Description of the task
If a record holds a picture, please leave the picture out and copy the rest of the record exactly.

Input data
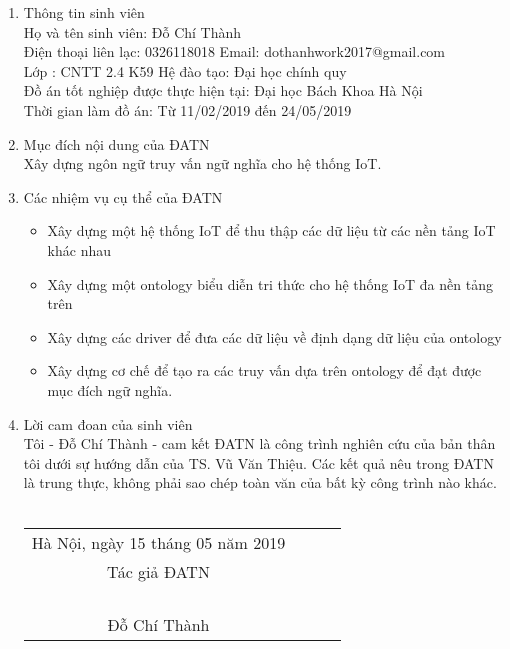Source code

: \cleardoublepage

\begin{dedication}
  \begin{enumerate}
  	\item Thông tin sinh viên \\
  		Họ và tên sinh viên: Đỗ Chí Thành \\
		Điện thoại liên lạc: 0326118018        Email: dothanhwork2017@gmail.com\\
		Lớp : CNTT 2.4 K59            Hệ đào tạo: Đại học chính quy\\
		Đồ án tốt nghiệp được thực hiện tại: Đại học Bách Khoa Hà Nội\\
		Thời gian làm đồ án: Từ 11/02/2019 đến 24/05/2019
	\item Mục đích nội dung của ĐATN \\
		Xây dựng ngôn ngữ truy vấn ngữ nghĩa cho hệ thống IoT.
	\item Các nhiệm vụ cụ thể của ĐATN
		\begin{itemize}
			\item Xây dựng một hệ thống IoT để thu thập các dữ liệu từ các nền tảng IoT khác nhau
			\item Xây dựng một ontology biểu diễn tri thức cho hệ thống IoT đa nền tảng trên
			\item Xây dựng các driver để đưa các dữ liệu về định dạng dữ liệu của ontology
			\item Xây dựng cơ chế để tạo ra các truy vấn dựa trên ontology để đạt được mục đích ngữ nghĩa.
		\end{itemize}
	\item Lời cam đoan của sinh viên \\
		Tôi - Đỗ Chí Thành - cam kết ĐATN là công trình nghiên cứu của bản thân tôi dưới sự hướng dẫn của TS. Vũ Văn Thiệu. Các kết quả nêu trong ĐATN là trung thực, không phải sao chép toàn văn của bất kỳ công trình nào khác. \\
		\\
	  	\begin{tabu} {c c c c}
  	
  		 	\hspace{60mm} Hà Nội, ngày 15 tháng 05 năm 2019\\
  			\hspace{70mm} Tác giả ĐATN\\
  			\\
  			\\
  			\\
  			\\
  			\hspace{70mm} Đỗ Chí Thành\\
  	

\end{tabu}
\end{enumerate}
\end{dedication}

Exercise result
Source code

: \cleardoublepage

\begin{dedication}
  \begin{enumerate}
  	\item Thông tin sinh viên \\
  		Họ và tên sinh viên: Đỗ Chí Thành \\
		Điện thoại liên lạc: 0326118018        Email: dothanhwork2017@gmail.com\\
		Lớp : CNTT 2.4 K59            Hệ đào tạo: Đại học chính quy\\
		Đồ án tốt nghiệp được thực hiện tại: Đại học Bách Khoa Hà Nội\\
		Thời gian làm đồ án: Từ 11/02/2019 đến 24/05/2019
	\item Mục đích nội dung của ĐATN \\
		Xây dựng ngôn ngữ truy vấn ngữ nghĩa cho hệ thống IoT.
	\item Các nhiệm vụ cụ thể của ĐATN
		\begin{itemize}
			\item Xây dựng một hệ thống IoT để thu thập các dữ liệu từ các nền tảng IoT khác nhau
			\item Xây dựng một ontology biểu diễn tri thức cho hệ thống IoT đa nền tảng trên
			\item Xây dựng các driver để đưa các dữ liệu về định dạng dữ liệu của ontology
			\item Xây dựng cơ chế để tạo ra các truy vấn dựa trên ontology để đạt được mục đích ngữ nghĩa.
		\end{itemize}
	\item Lời cam đoan của sinh viên \\
		Tôi - Đỗ Chí Thành - cam kết ĐATN là công trình nghiên cứu của bản thân tôi dưới sự hướng dẫn của TS. Vũ Văn Thiệu. Các kết quả nêu trong ĐATN là trung thực, không phải sao chép toàn văn của bất kỳ công trình nào khác. \\
		\\
	  	\begin{tabu} {c c c c}
  	
  		 	\hspace{60mm} Hà Nội, ngày 15 tháng 05 năm 2019\\
  			\hspace{70mm} Tác giả ĐATN\\
  			\\
  			\\
  			\\
  			\\
  			\hspace{70mm} Đỗ Chí Thành\\
  	

\end{tabu}
\end{enumerate}
\end{dedication}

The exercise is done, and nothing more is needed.